As Local Food Demand Grows Nationally, Tahoe Food Hub Looks to Expand

May 19, 2016 |

Photo courtesy Tahoe Food Hub.

Photo courtesy Tahoe Food Hub.

Susie Sutphin started with five farms and five chefs, delivering produce in a refrigerated van she found on Craigslist. Today from her base in Alpine Meadows, CA, the Tahoe Food Hub connects 35 growers with nearly 60 buyers, all within a 100-mile radius of the town.

Through the Sierra Agroecology Center, another branch of the the food hub, the organization teaches community members how to grow their own food with techniques adapted to the local mountain climate at the Truckee Community Farm. They have bees, chickens and the Growing Dome, a geodesic greenhouse with raised beds and small aquaponics system.

Sutphin started the Tahoe Food Hub in 2013. The idea began while she was working for the Wild & Scenic Environmental Film Festival.  Sutphin began seeing more and more films about the local food movement and became fascinated. She wanted to learn everything she could about growing food. She watched movie after movie, going on to take a course in agroecology at the UC Santa Cruz Center for Agroecology and Sustainable Food Systems, where she learned about how food hubs help farmers get their product to market. She decided to return to Truckee, her home since 1999, and start a new food hub for the community.

Sutphin was not the only person interested in food hubs. Across the country, there has been a wave of new organizations seeking to connect small, local farmers with hungry mouths. The 2013 National Food Hub Survey, produced by the Wallace Center at Michigan State University, found that more than half of food hubs surveyed were less than five years old.

While many new food hubs, including the Tahoe Food Hub, supplement their income streams with grants, both old and new food hubs–whether they are nonprofit, for-profit or cooperative operations–generally have positive cash flows. More good news for food hubs: in the 2015 National Food Hub Survey, 98 percent of food hubs say they expect increased demand for local food products in the next two years. It is a reasonable expectation in the current market. Local food sales totaled at least $12 billion in 2014 and are predicted to increase to as much as $20 billion by 2019, according to USDA analyses of industry data.

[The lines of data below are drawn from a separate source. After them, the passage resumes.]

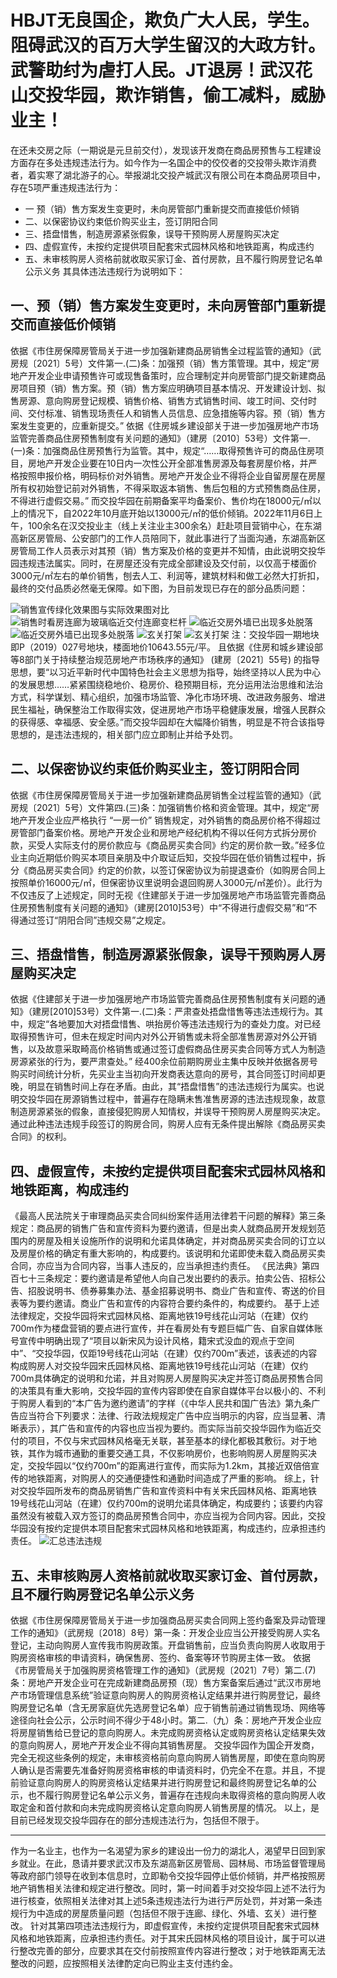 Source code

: # HBJT无良国企，欺负广大人民，学生。阻碍武汉的百万大学生留汉的大政方针。武警助纣为虐打人民。JT退房！武汉花山交投华园，欺诈销售，偷工减料，威胁业主！
在还未交房之际（一期说是元旦前交付），发现该开发商在商品房预售与工程建设方面存在多处违规违法行为。如今作为一名国企中的佼佼者的交投带头欺诈消费者，着实寒了湖北游子的心。举报湖北交投产城武汉有限公司在本商品房项目中，存在5项严重违规违法行为：
* 一 预（销）售方案发生变更时，未向房管部门重新提交而直接低价倾销
* 二、以保密协议约束低价购买业主，签订阴阳合同
* 三、捂盘惜售，制造房源紧张假象，误导干预购房人房屋购买决定
* 四、虚假宣传，未按约定提供项目配套宋式园林风格和地铁距离，构成违约
* 五、未审核购房人资格前就收取买家订金、首付房款，且不履行购房登记名单公示义务
其具体违法违规行为说明如下：
## 一、预（销）售方案发生变更时，未向房管部门重新提交而直接低价倾销
依据《市住房保障房管局关于进一步加强新建商品房销售全过程监管的通知》（武房规〔2021〕5号）文件第一.(二)条：加强预（销）售方策管理。其中，规定“房地产开发企业申请预售许可或现售备策时，应合理制定并向房管部门提交新建商品房项目预（销）售方案。预（销）售方案应明确项目基本情况、开发建设计划、拟售房源、意向购房登记规模、销售价格、销售方式销售时间、竣工时间、交付时间、交付标准、销售现场责任人和销售人员信息、应急措施等内容。预（销）售方案发生变更的，应重新提交。”
依据《住房城乡建设部关于进一步加强房地产市场监管完善商品住房预售制度有关问题的通知》（建房〔2010〕53号）文件第一.(一)条：加强商品住房预售行为监管。其中，规定“……取得预售许可的商品住房项目，房地产开发企业要在10日内一次性公开全部准售房源及每套房屋价格，并严格按照申报价格，明码标价对外销售。房地产开发企业不得将企业自留房屋在房屋所有权初始登记前对外销售，不得采取返本销售、售后包租的方式预售商品住房，不得进行虚假交易。”
而交投华园在前期备案平均备案价、售价均在18000元/㎡以上的情况下，自2022年10月底开始以13000元/㎡的低价倾销。2022年11月6日上午，100余名在汉交投业主（线上关注业主300余名）赶赴项目营销中心，在东湖高新区房管局、公安部门的工作人员陪同下，就此事进行了当面沟通，东湖高新区房管局工作人员表示对其预（销）售方案及价格的变更并不知情，由此说明交投华园违规违法属实。同时，在房屋还没有完成全部建设及交付前，以仅高于楼面价3000元/㎡左右的单价销售，刨去人工、利润等，建筑材料和做工必然大打折扣，最终的交付品质必然毫无保障。如下图，为目前发现已存在的部分品质问题：

![销售宣传绿化效果图与实际效果图对比](https://github.com/firewolffff/HBJT/blob/main/%E7%BB%BF%E5%8C%96.jpg)	
![销售时看房连廊为玻璃临近交付连廊变栏杆](https://github.com/firewolffff/HBJT/blob/main/lianlang.jpg)
![临近交房外墙已出现多处脱落](https://github.com/firewolffff/HBJT/blob/main/141668999082_.pic.jpg)
![临近交房外墙已出现多处脱落](https://github.com/firewolffff/HBJT/blob/main/121668999081_.pic.jpg)
![玄关打架](https://github.com/firewolffff/HBJT/blob/main/xuanguang1.jpg)
![玄关打架](https://github.com/firewolffff/HBJT/blob/main/xuanguang2.jpg)
注：交投华园一期地块即P（2019）027号地块，楼面地价10643.55元/平。
且依据《住房和城乡建设部等8部门关于持续整治规范房地产市场秩序的通知》 (建房〔2021〕55号) 的指导思想，要“以习近平新时代中国特色社会主义思想为指导，始终坚持以人民为中心的发展思想……紧紧围绕稳地价、稳房价、稳预期目标，充分运用法治思维和法治方式，科学谋划、精心组织，加强市场监管、净化市场环境、改进政务服务、增进民生福祉，确保整治工作取得实效，促进房地产市场平稳健康发展，增强人民群众的获得感、幸福感、安全感。”而交投华园却在大幅降价销售，明显是不符合该指导思想的，是违法违规的，相关部门应立即制止并给予处罚。
## 二、以保密协议约束低价购买业主，签订阴阳合同
依据《市住房保障房管局关于进一步加强新建商品房销售全过程监管的通知》（武房规〔2021〕5号）文件第四.(三)条：加强销售价格和资金管理。其中，规定“房地产开发企业应严格执行 “一房一价” 销售规定，对外销售的商品房价格不得超过房管部门备案价格。房地产开发企业和房地产经纪机构不得以任何方式拆分房价款，买受人实际支付的房价款应与《商品房买卖合同》约定的房价款一致。”经多位业主向近期低价购买本项目亲朋及中介取证后知，交投华园在低价销售过程中，拆分《商品房买卖合同》约定的价款，以签订保密协议为前提退查价（如购房合同上按照单价16000元/㎡，但保密协议里说明会退回购房人3000元/㎡差价）。此行为不仅违反了上述规定，同时无视《住建部关于进一步加强房地产市场监管完善商品住房预售制度有关问题的通知》（建房[2010]53号）中“不得进行虚假交易”和“不得通过签订“阴阳合同”违规交易”之规定。
## 三、捂盘惜售，制造房源紧张假象，误导干预购房人房屋购买决定
依据《住建部关于进一步加强房地产市场监管完善商品住房预售制度有关问题的通知》（建房[2010]53号）文件第一.(二)条：严肃查处捂盘惜售等违法违规行为。其中，规定“各地要加大对捂盘惜售、哄抬房价等违法违规行为的查处力度。对已经取得预售许可，但未在规定时间内对外公开销售或未将全部准售房源对外公开销售，以及故意采取畸高价格销售或通过签订虚假商品住房买卖合同等方式人为制造房源紧张的行为，要严肃查处。”
经400余位前期购房业主集中反映并依据各房号购买时间统计分析，先买业主当初向开发商表达意向的房号，其合同签订时间却更晚，明显在销售时间上存在矛盾。由此，其“捂盘惜售”的违法违规行为属实。也说明交投华园在房源销售过程中，普遍存在隐瞒未售准售房源的违法违规现象，故意制造房源紧张的假象，直接侵犯购房人知情权，并误导干预购房人房屋购买决定。通过此种违法违规手段签订的购房合同，购房人应有无条件提出解除《商品房买卖合同》的权利。
## 四、虚假宣传，未按约定提供项目配套宋式园林风格和地铁距离，构成违约
《最高人民法院关于审理商品买卖合同纠纷案件适用法律若干问题的解释》第三条规定：商品房的销售广告和宣传资料为要约邀请，但是出卖人就商品房开发规划范围内的房屋及相关设施所作的说明和允诺具体确定，并对商品房买卖合同的订立以及房屋价格的确定有重大影响的，构成要约。该说明和允诺即使未载入商品房买卖合同，亦应当为合同内容，当事人违反的，应当承担违约责任。
《民法典》第四百七十三条规定：要约邀请是希望他人向自己发出要约的表示。拍卖公告、招标公告、招股说明书、债券募集办法、基金招募说明书、商业广告和宣传、寄送的价目表等为要约邀请。商业广告和宣传的内容符合要约条件的，构成要约。
基于上述法律规定，交投华园将宋式园林风格、距离地铁19号线花山河站（在建）仅约700m作为楼盘营销的要点进行宣传，并在看房处有专题巨幅广告、自家自媒体账号宣传中明确出现了“项目以新宋风为设计风格，籍宋式没血的观点于空间中”、“交投华园，仅距19号线花山河站（在建）仅约700m”表述，该表述的内容构成购房人对交投华园宋氏园林风格、距离地铁19号线花山河站（在建）仅约700m具体确定的说明和允诺，并且对购房人房屋购买决定并签订商品房预售合同的决策具有重大影响，交投华园的宣传内容即使在自家自媒体平台以极小的、不利于购房人看到的“本广告为邀约邀请”的字样（《中华人民共和国广告法》第九条广告应当符合下列要求：法律、行政法规规定广告中应当明示的内容，应当显著、清晰表示），其广告和宣传的内容也应当视为要约。而实际当前交投华园作为临近交付的项目，不仅与宋式园林风格毫无关联，甚至基本的绿化都极其敷衍。对于地铁，其作为城市通勤的重要交通工具，不仅影响房价，也影响购房人房屋购买决定，交投华园以“仅约700m”的距离进行宣传，而实际为1.2km，其接近双倍倍宣传的地铁距离，对购房人的交通便捷性和通勤时间造成了严重的影响。
综上，针对交投华园所发布的商品房销售广告和宣传资料中有关宋氏园林风格、距离地铁19号线花山河站（在建）仅约700m的说明允诺具体确定，构成要约；该要约内容虽然没有被载入双方签订的商品房预售合同中，亦应当视为合同内容。因此，交投华园没有按约定提供本项目配套宋式园林风格和地铁距离，构成违约，应承担违约责任。
![汇总违法违规](https://github.com/firewolffff/HBJT/blob/main/21668998646_.pic.jpg)
## 五、未审核购房人资格前就收取买家订金、首付房款，且不履行购房登记名单公示义务
依据《市住房保障房管局关于进一步加强商品房买卖合同网上签约备案及异动管理工作的通知》（武房规〔2018〕8号）第一条：开发企业应当公开接受购房人实名登记，主动向购房人宣传我市购房政策。开盘销售前，应当负责向购房人收取用于购房资格审核的申请资料，确保售房、签约、备案等环节购房主体一致。
依据《市房管局关于加强购房资格管理工作的通知》（武房规〔2021〕7号）第二.(7)条：房地产开发企业可在完成新建商品房预（现）售方案备案后通过“武汉市房地产市场管理信息系统”验证意向购房人的购房资格认定结果并进行购房登记，最终购房登记名单（含无房家庭优先选房登记名单）应于销售前通过销售现场、网络等途径向社会公示，公示时间不得少于48小时。第二.（九）条：房地产开发企业应将房屋销售给已登记的意向购房人。未完成购房资格认定或购房资格认定结果失效的意向购房人，房地产开发企业不得向其销售房屋。
交投华园作为国企开发商，完全无视这些条例的规定，未审核资格前向意向购房人销售房屋，即使在意向购房人确认是否需要先准备好购房资格审核的申请资料时，仍完全不在意。并且，不提前验证意向购房人的购房资格认定结果并进行购房登记和最终购房登记名单的公示，也不履行购房登记名单公示义务，普遍存在违规向未取得资格的意向购房人收取定金和首付款和向未完成购房资格认定意向购房人销售房屋的情况。
以上，是目前已经发现交投华园存在的部分违规违法行为，包括但不限于。
* * *
作为一名业主，也作为一名渴望为家乡的建设出一份力的湖北人，渴望早日回到家乡就业。在此，恳请并要求武汉市及东湖高新区房管局、园林局、市场监督管理局等政府部门领导在收到本信息时，立即勒令交投华园停止低价倾销，并严格按照房地产销售相关法律和规定进行整改。同时，第一时间着手对交投华园上述不法行为进行核查，依照相关法律对其上述5条违规违法行为进行严厉处罚，并对第一条违规行为中造成的房屋质量问题（包括但不限于连廊、绿化、外墙、玄关）进行整改。
针对其第四项违法违规行为，即虚假宣传，未按约定提供项目配套宋式园林风格和地铁距离，应承担违约责任。对于其宋氏园林风格的项目设计，属于可以进行整改完善的部分，应要求其在交付前按照宣传内容进行整改；对于地铁距离无法整改的问题，应按照相关法律酌定向已购业主支付违约金。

Sutphin reached out to a network of food hubs across the country that supported and advised her efforts. In the early phases of planning for the Tahoe Food Hub, she connected with local food advocates in nearby Reno, where the Great Basin Community Food Coop was forming their own food hub, the DROPP, to learn about food hub operations. She also reached out to folks who knew the Tahoe community, including CAFF, the Community Alliance of Family Farmers, a Davis-based nonprofit with experience connecting farmers and growers.  More recently, she sought advice from Common Market in Philadelphia on expanding the Tahoe Food Hub’s operation.

At the moment, there is more demand for the services than the food hub currently has the capacity to fulfill. Sutphin hopes to scale up the operation, hiring more personnel, adding a delivery vehicle to their current two-van fleet and eventually finding a new, larger space, so that they can connect more of the region’s growers with buyers.

The way Sutphin sees it, strengthening local communities through organizations like the Food Hub is a way to address big-scale problems.

“Communities will need to assess how their food is being grown and sourced and look to smaller, local farms which use fewer resources and typically have higher yields than larger, conventional farms,” she says.

“How are we going to feed the world?” asks Sutphin. “We’re going to feed it one community at a time.”